START PROVIDED RECORDS
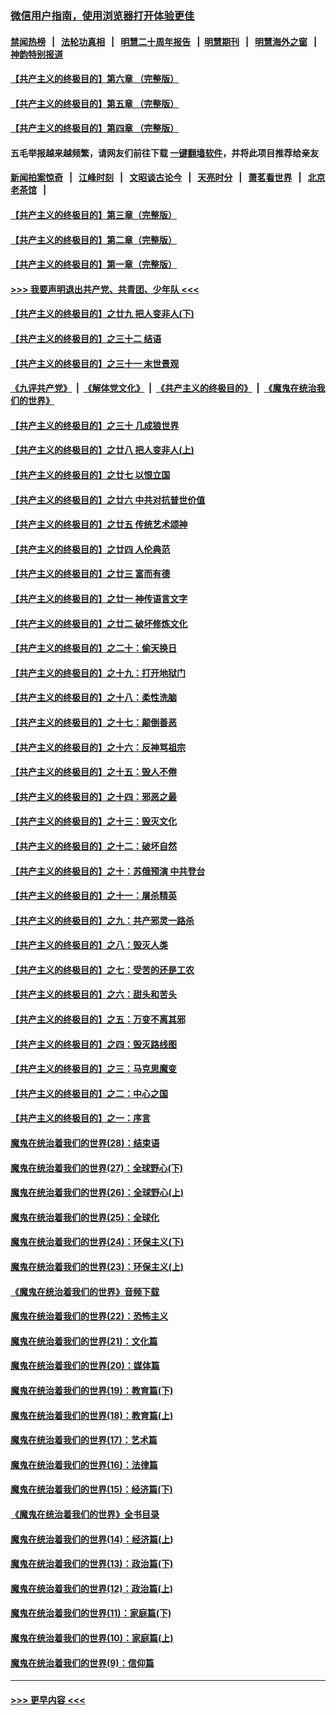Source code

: ### [微信用户指南，使用浏览器打开体验更佳](https://github.com/gfw-breaker/banned-news1/blob/master/indexes/wechat-guide.md?t=0)
#### [禁闻热榜](热点新闻.md?t=0)  &nbsp;&nbsp;|&nbsp;&nbsp; [法轮功真相](https://github.com/gfw-breaker/truth/blob/master/README.md?t=0) &nbsp;&nbsp;|&nbsp;&nbsp; [明慧二十周年报告](https://github.com/gfw-breaker/mh-reports/blob/master/README.md?t=0) &nbsp;&nbsp;|&nbsp;&nbsp;[明慧期刊](https://github.com/gfw-breaker/mh-qikan) &nbsp;&nbsp;|&nbsp;&nbsp; [明慧海外之窗](https://github.com/gfw-breaker/mh-news/blob/master/README.md?t=0) &nbsp;&nbsp;|&nbsp;&nbsp; [神韵特别报道](https://github.com/gfw-breaker/mh-news/blob/master/shenyun.md?t=0)
#### [【共产主义的终极目的】第六章 （完整版）](../pages/nsc422/n11428913.md?t=02172144) 
#### [【共产主义的终极目的】第五章 （完整版）](../pages/nsc422/n11428912.md?t=02172144) 
#### [【共产主义的终极目的】第四章 （完整版）](../pages/nsc422/n11428907.md?t=02172144) 
#### 五毛举报越来越频繁，请网友们前往下载 [一键翻墙软件](https://github.com/gfw-breaker/ssr-accounts)，并将此项目推荐给亲友
#### [新闻拍案惊奇](https://github.com/gfw-breaker/banned-news1/blob/master/pages/link4.md) &nbsp;&nbsp;|&nbsp;&nbsp; [江峰时刻](https://github.com/gfw-breaker/banned-news1/blob/master/pages/link4.md) &nbsp;&nbsp;|&nbsp;&nbsp; [文昭谈古论今](https://github.com/gfw-breaker/banned-news1/blob/master/pages/link4.md) &nbsp;&nbsp;|&nbsp;&nbsp; [天亮时分](https://github.com/gfw-breaker/banned-news1/blob/master/pages/link4.md) &nbsp;&nbsp;|&nbsp;&nbsp; [萧茗看世界](https://github.com/gfw-breaker/banned-news1/blob/master/pages/link4.md) &nbsp;&nbsp;|&nbsp;&nbsp; [北京老茶馆](https://github.com/gfw-breaker/banned-news1/blob/master/pages/link4.md) &nbsp;&nbsp;|&nbsp;&nbsp; 
#### [【共产主义的终极目的】第三章（完整版）](../pages/nsc422/n11428848.md?t=02172144) 
#### [【共产主义的终极目的】第二章（完整版）](../pages/nsc422/n11428831.md?t=02172144) 
#### [【共产主义的终极目的】第一章（完整版）](../pages/nsc422/n11417651.md?t=02172144) 
#### [>>> 我要声明退出共产党、共青团、少年队 <<<](https://github.com/begood0513/goodnews/blob/master/quit/letter.md) 
#### [【共产主义的终极目的】之廿九 把人变非人(下)](../pages/nsc422/n11344140.md?t=02172144) 
#### [【共产主义的终极目的】之三十二 结语](../pages/nsc422/n11360535.md?t=02172144) 
#### [【共产主义的终极目的】之三十一 末世景观](../pages/nsc422/n11351129.md?t=02172144) 
#### [《九评共产党》](https://github.com/begood0513/9ping.md/blob/master/README.md) &nbsp;|&nbsp; [《解体党文化》](../../../../jtdwh.md/blob/master/README.md)  &nbsp;|&nbsp; [《共产主义的终极目的》](../../../../gczydzjmd.md/blob/master/README.md) &nbsp;|&nbsp; [《魔鬼在统治我们的世界》](../../../../mgztzwmdsj.md/blob/master/README.md) 
#### [【共产主义的终极目的】之三十 几成狼世界](../pages/nsc422/n11348280.md?t=02172144) 
#### [【共产主义的终极目的】之廿八 把人变非人(上)](../pages/nsc422/n11340492.md?t=02172144) 
#### [【共产主义的终极目的】之廿七 以恨立国](../pages/nsc422/n11336944.md?t=02172144) 
#### [【共产主义的终极目的】之廿六 中共对抗普世价值](../pages/nsc422/n11324785.md?t=02172144) 
#### [【共产主义的终极目的】之廿五 传统艺术颂神](../pages/nsc422/n11296396.md?t=02172144) 
#### [【共产主义的终极目的】之廿四 人伦典范](../pages/nsc422/n11296397.md?t=02172144) 
#### [【共产主义的终极目的】之廿三 富而有德](../pages/nsc422/n11283598.md?t=02172144) 
#### [【共产主义的终极目的】之廿一 神传语言文字](../pages/nsc422/n11263265.md?t=02172144) 
#### [【共产主义的终极目的】之廿二 破坏修炼文化](../pages/nsc422/n11245728.md?t=02172144) 
#### [【共产主义的终极目的】之二十：偷天换日](../pages/nsc422/n11238846.md?t=02172144) 
#### [【共产主义的终极目的】之十九：打开地狱门](../pages/nsc422/n11206376.md?t=02172144) 
#### [【共产主义的终极目的】之十八：柔性洗脑](../pages/nsc422/n11199994.md?t=02172144) 
#### [【共产主义的终极目的】之十七：颠倒善恶](../pages/nsc422/n11179782.md?t=02172144) 
#### [【共产主义的终极目的】之十六：反神骂祖宗](../pages/nsc422/n11166798.md?t=02172144) 
#### [【共产主义的终极目的】之十五：毁人不倦](../pages/nsc422/n11166792.md?t=02172144) 
#### [【共产主义的终极目的】之十四：邪恶之最](../pages/nsc422/n11150249.md?t=02172144) 
#### [【共产主义的终极目的】之十三：毁灭文化](../pages/nsc422/n11135227.md?t=02172144) 
#### [【共产主义的终极目的】之十二：破坏自然](../pages/nsc422/n11135214.md?t=02172144) 
#### [【共产主义的终极目的】之十：苏俄预演 中共登台](../pages/nsc422/n11118424.md?t=02172144) 
#### [【共产主义的终极目的】之十一：屠杀精英](../pages/nsc422/n11118442.md?t=02172144) 
#### [【共产主义的终极目的】之九：共产邪灵一路杀](../pages/nsc422/n11114139.md?t=02172144) 
#### [【共产主义的终极目的】之八：毁灭人类](../pages/nsc422/n11108503.md?t=02172144) 
#### [【共产主义的终极目的】之七：受苦的还是工农](../pages/nsc422/n11101809.md?t=02172144) 
#### [【共产主义的终极目的】之六：甜头和苦头](../pages/nsc422/n11096971.md?t=02172144) 
#### [【共产主义的终极目的】之五：万变不离其邪](../pages/nsc422/n11091285.md?t=02172144) 
#### [【共产主义的终极目的】之四：毁灭路线图](../pages/nsc422/n11086284.md?t=02172144) 
#### [【共产主义的终极目的】之三：马克思魔变](../pages/nsc422/n11061941.md?t=02172144) 
#### [【共产主义的终极目的】之二：中心之国](../pages/nsc422/n11047728.md?t=02172144) 
#### [【共产主义的终极目的】之一：序言](../pages/nsc422/n11086077.md?t=02172144) 
#### [魔鬼在统治着我们的世界(28)：结束语](../pages/nsc422/n10936246.md?t=02172144) 
#### [魔鬼在统治着我们的世界(27)：全球野心(下)](../pages/nsc422/n10928319.md?t=02172144) 
#### [魔鬼在统治着我们的世界(26)：全球野心(上)](../pages/nsc422/n10900318.md?t=02172144) 
#### [魔鬼在统治着我们的世界(25)：全球化](../pages/nsc422/n10788205.md?t=02172144) 
#### [魔鬼在统治着我们的世界(24)：环保主义(下)](../pages/nsc422/n10695307.md?t=02172144) 
#### [魔鬼在统治着我们的世界(23)：环保主义(上)](../pages/nsc422/n10688613.md?t=02172144) 
#### [《魔鬼在统治着我们的世界》音频下载](../pages/nsc422/n10635553.md?t=02172144) 
#### [魔鬼在统治着我们的世界(22)：恐怖主义](../pages/nsc422/n10614727.md?t=02172144) 
#### [魔鬼在统治着我们的世界(21)：文化篇](../pages/nsc422/n10597706.md?t=02172144) 
#### [魔鬼在统治着我们的世界(20)：媒体篇](../pages/nsc422/n10586579.md?t=02172144) 
#### [魔鬼在统治着我们的世界(19)：教育篇(下)](../pages/nsc422/n10564808.md?t=02172144) 
#### [魔鬼在统治着我们的世界(18)：教育篇(上)](../pages/nsc422/n10526970.md?t=02172144) 
#### [魔鬼在统治着我们的世界(17)：艺术篇](../pages/nsc422/n10499093.md?t=02172144) 
#### [魔鬼在统治着我们的世界(16)：法律篇](../pages/nsc422/n10485969.md?t=02172144) 
#### [魔鬼在统治着我们的世界(15)：经济篇(下)](../pages/nsc422/n10469975.md?t=02172144) 
#### [《魔鬼在统治着我们的世界》全书目录](../pages/nsc422/n10464261.md?t=02172144) 
#### [魔鬼在统治着我们的世界(14)：经济篇(上)](../pages/nsc422/n10457370.md?t=02172144) 
#### [魔鬼在统治着我们的世界(13)：政治篇(下)](../pages/nsc422/n10448270.md?t=02172144) 
#### [魔鬼在统治着我们的世界(12)：政治篇(上)](../pages/nsc422/n10444576.md?t=02172144) 
#### [魔鬼在统治着我们的世界(11)：家庭篇(下)](../pages/nsc422/n10440961.md?t=02172144) 
#### [魔鬼在统治着我们的世界(10)：家庭篇(上)](../pages/nsc422/n10435448.md?t=02172144) 
#### [魔鬼在统治着我们的世界(9)：信仰篇](../pages/nsc422/n10432159.md?t=02172144) 

----
#### [ >>> 更早内容 <<< ](../indexes/nsc422-earlier.md)
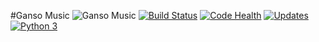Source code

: #Ganso Music ![Ganso Music](https://raw.githubusercontent.com/Lrcezimbra/gansomusic/master/gansomusic/static/icons/favicon-96x96.png)
[![Build Status](https://travis-ci.org/Lrcezimbra/ganso-music.svg?branch=master)](https://travis-ci.org/Lrcezimbra/ganso-music)
[![Code Health](https://landscape.io/github/Lrcezimbra/ganso-music/master/landscape.svg?style=flat)](https://landscape.io/github/Lrcezimbra/ganso-music/master)
[![Updates](https://pyup.io/repos/github/lrcezimbra/ganso-music/shield.svg)](https://pyup.io/repos/github/lrcezimbra/ganso-music/)
[![Python 3](https://pyup.io/repos/github/lrcezimbra/ganso-music/python-3-shield.svg)](https://pyup.io/repos/github/lrcezimbra/ganso-music/)
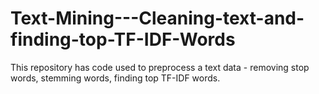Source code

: # Text-Mining---Cleaning-text-and-finding-top-TF-IDF-Words

This repository has code used to preprocess a text data - removing stop words, stemming words, finding top TF-IDF words. 
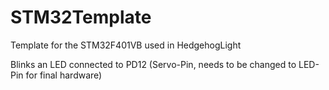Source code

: # STM32Template

Template for the STM32F401VB used in HedgehogLight

Blinks an LED connected to PD12 (Servo-Pin, needs to be changed to LED-Pin for final hardware)
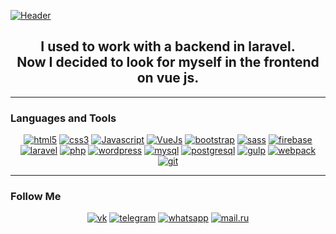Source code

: [![Header](https://github.com/Sepol/sepol/blob/master/assets/git-preview.jpg)](#)

<div align="center">

## I used to work with a backend in laravel. <br> Now I decided to look for myself in the frontend on vue js.

</div>

***

### Languages and Tools

<div align="center" cursor="none">

[![html5](https://img.shields.io/badge/-html5-black?style=for-the-badge&logo=html5)](#)
[![css3](https://img.shields.io/badge/-css3-black?style=for-the-badge&logo=css3)](#)
[![Javascript](https://img.shields.io/badge/-Javascript-black?style=for-the-badge&logo=javascript)](#)
[![VueJs](https://img.shields.io/badge/-Vue&nbsp;js-35495e?style=for-the-badge&logo=v&logoColor=41b883)](#)
[![bootstrap](https://img.shields.io/badge/-bootstrap-black?style=for-the-badge&logo=bootstrap)](#)
[![sass](https://img.shields.io/badge/-sass-black?style=for-the-badge&logo=sass)](#)
[![firebase](https://img.shields.io/badge/-firebase-black?style=for-the-badge&logo=firebase)](#)
[![laravel](https://img.shields.io/badge/-laravel-black?style=for-the-badge&logo=laravel)](#)
[![php](https://img.shields.io/badge/-php-black?style=for-the-badge&logo=php)](#)
[![wordpress](https://img.shields.io/badge/-wordpress-black?style=for-the-badge&logo=wordpress)](#)
[![mysql](https://img.shields.io/badge/-mysql-black?style=for-the-badge&logo=mysql)](#)
[![postgresql](https://img.shields.io/badge/-postgresql-black?style=for-the-badge&logo=postgresql)](#)
[![gulp](https://img.shields.io/badge/-gulp-black?style=for-the-badge&logo=gulp)](#)
[![webpack](https://img.shields.io/badge/-webpack-black?style=for-the-badge&logo=webpack)](#)
[![git](https://img.shields.io/badge/-git-black?style=for-the-badge&logo=git)](#)

</div>

***
### Follow Me

<div align="center">

[![vk](https://img.shields.io/badge/-vk-black?style=for-the-badge&logo=vk)](https://vk.com/sergey_polyansk)
[![telegram](https://img.shields.io/badge/-telegram-black?style=for-the-badge&logo=telegram)](https://t.me/sergey_sepol)
[![whatsapp](https://img.shields.io/badge/-whatsapp-black?style=for-the-badge&logo=whatsapp)](https://wa.me/+79995602933/?text=)
[![mail.ru](https://img.shields.io/badge/-mail.ru-black?style=for-the-badge&logo=mail.ru)](https://e.mail.ru/compose/?to=seregapol1998@mail.ru)

</div>

  
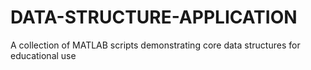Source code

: # DATA-STRUCTURE-APPLICATION
A collection of MATLAB scripts demonstrating core data structures for educational use
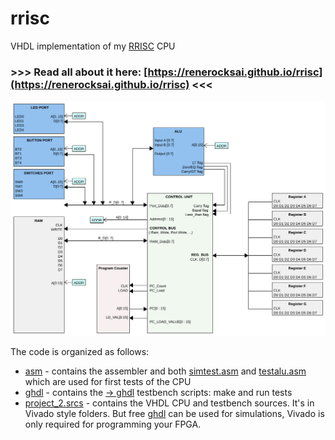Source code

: # rrisc
VHDL implementation of my [RRISC](https://renerocksai.github.io/rrisc/rrisc.html) CPU

### **>>> Read all about it here: [https://renerocksai.github.io/rrisc](https://renerocksai.github.io/rrisc) <<<**

![](docs/cpudemo.png)

The code is organized as follows:

- [asm](https://github.com/renerocksai/rrisc/tree/main/asm) - contains the assembler and both [simtest.asm](https://github.com/renerocksai/rrisc/blob/main/asm/simtest.asm) and [testalu.asm](https://github.com/renerocksai/rrisc/blob/main/asm/testalu.asm) which are used for first tests of the CPU
- [ghdl](https://github.com/renerocksai/rrisc/tree/main/ghdl) - contains the [-> ghdl](https://github.com/ghdl/ghdl) testbench scripts: make and run tests
- [project_2.srcs](https://github.com/renerocksai/rrisc/tree/main/project_2.srcs) - contains the VHDL CPU and testbench sources. It's in Vivado style folders. But free [ghdl](https://github.com/ghdl/ghdl) can be used for simulations, Vivado is only required for programming your FPGA.

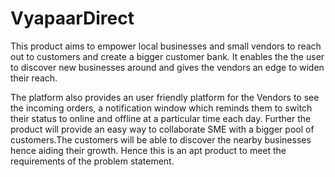 # VyapaarDirect

This product aims to empower local businesses and small vendors to reach out to customers and create a bigger customer bank. It enables the 
the user to discover new businesses around and gives the vendors an edge to widen their reach.

The platform also provides an user friendly platform for the Vendors to see the incoming orders, a notification window which reminds them to switch their status to online and offline at a particular time each day. Further the product will provide an easy way to collaborate SME with a bigger pool of customers.The customers will be able to discover the nearby businesses hence aiding their growth. Hence this is an apt product to meet the requirements of the problem statement.

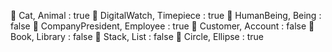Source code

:  Cat, Animal : true
 DigitalWatch, Timepiece : true
 HumanBeing, Being : false
 CompanyPresident, Employee : true
 Customer, Account : false
 Book, Library : false
 Stack, List : false
 Circle, Ellipse : true
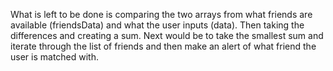 What is left to be done is comparing the two arrays from what friends are available (friendsData) and what the user inputs (data). 
Then taking the differences and creating a sum.
Next would be to take the smallest sum and iterate through the list of friends and then make an alert of what friend the user is matched with.
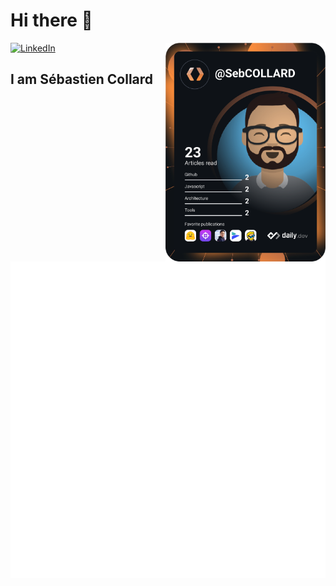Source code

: # Hi there 👋

<div align="left">
  <a href="https://www.linkedin.com/in/ombratteng/">
    <img
      src="https://img.shields.io/static/v1?logo=linkedin&style=flat-square&color=0072b1&label=LinkedIn&message=%E2%98%86"
      alt="LinkedIn"
    />
  </a>
  <a href="https://api.daily.dev/get?r=omBratteng" target="_blank">
    <img
      width="256"
      align="right"
      src="./devcard.svg"
    />
  </a>
</div>

## I am Sébastien Collard

![Metrics](/github-metrics.svg)

<!-- Visit https://github.com/lowlighter/ -->
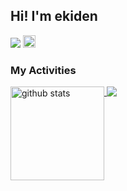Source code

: ## Hi! I'm ekiden

<p align="left">
  <a href="https://github.com/ek1den2"><img src="https://komarev.com/ghpvc/?username=ek1den2" /></a>
  <a href="https://x.com/ek1den2"><img height="20" src="https://img.shields.io/twitter/follow/ek1den2?style=flat&logo=X" /></a> 
</p>

### My Activities

<p align="left">
  <a href="https://github.com/anuraghazra/github-readme-stats">
    <img alt="github stats" height="150px" src="https://github-readme-stats.vercel.app/api?username=ek1den2&count_private=true&show_icons=true&custom_title=GitHub%20Stats&theme=great-gatsby&bg_color=222222" style="vertical-align: top;" />
  </a>
  <a href="https://skillicons.dev">
    <img src="https://skillicons.dev/icons?i=py,blender,unity,pytorch,ubuntu,vscode,anaconda,cpp,git,github&theme=dark" style="vertical-align: top;" />
  </a>
</p>

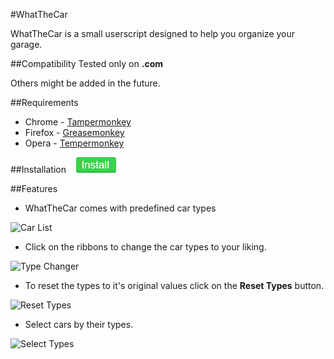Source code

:#WhatTheCar

WhatTheCar is a small userscript designed to help you organize your garage.

##Compatibility
Tested only on **.com**

Others might be added in the future.

##Requirements
* Chrome - [Tampermonkey](https://chrome.google.com/webstore/detail/tampermonkey/dhdgffkkebhmkfjojejmpbldmpobfkfo)
* Firefox - [Greasemonkey](https://addons.mozilla.org/en-US/firefox/addon/greasemonkey/)
* Opera - [Tempermonkey](https://addons.opera.com/en/extensions/details/tampermonkey-beta/)

##Installation
&nbsp;&nbsp;&nbsp;[![Install](https://raw.githubusercontent.com/Himish/WhatTheCar/master/images/install.png)](https://raw.githubusercontent.com/Himish/WhatTheCar/master/WhatTheCar.user.js)

##Features
* WhatTheCar comes with predefined car types

![Car List](http://i.imgur.com/2rRxabi.jpg)


* Click on the ribbons to change the car types to your liking.

![Type Changer](http://i.imgur.com/w9IM6UW.gif)


* To reset the types to it's original values click on the **Reset Types** button.

![Reset Types](http://i.imgur.com/Jz0zKIc.gif)


* Select cars by their types.

![Select Types](http://i.imgur.com/ziirz5K.gif)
END PROVIDED RECORDS
== TASK TO COMPLETE ==
If a line in the material contains the word "align", copy that line.

== SOLUTION TO THE EXERCISE ==
<div align="center">
<div align="center" cursor="none">
<div align="center">
<div align="left">
      align="right"
<p align="left">
<p align="left">
    <img alt="github stats" height="150px" src="https://github-readme-stats.vercel.app/api?username=ek1den2&count_private=true&show_icons=true&custom_title=GitHub%20Stats&theme=great-gatsby&bg_color=222222" style="vertical-align: top;" />
    <img src="https://skillicons.dev/icons?i=py,blender,unity,pytorch,ubuntu,vscode,anaconda,cpp,git,github&theme=dark" style="vertical-align: top;" />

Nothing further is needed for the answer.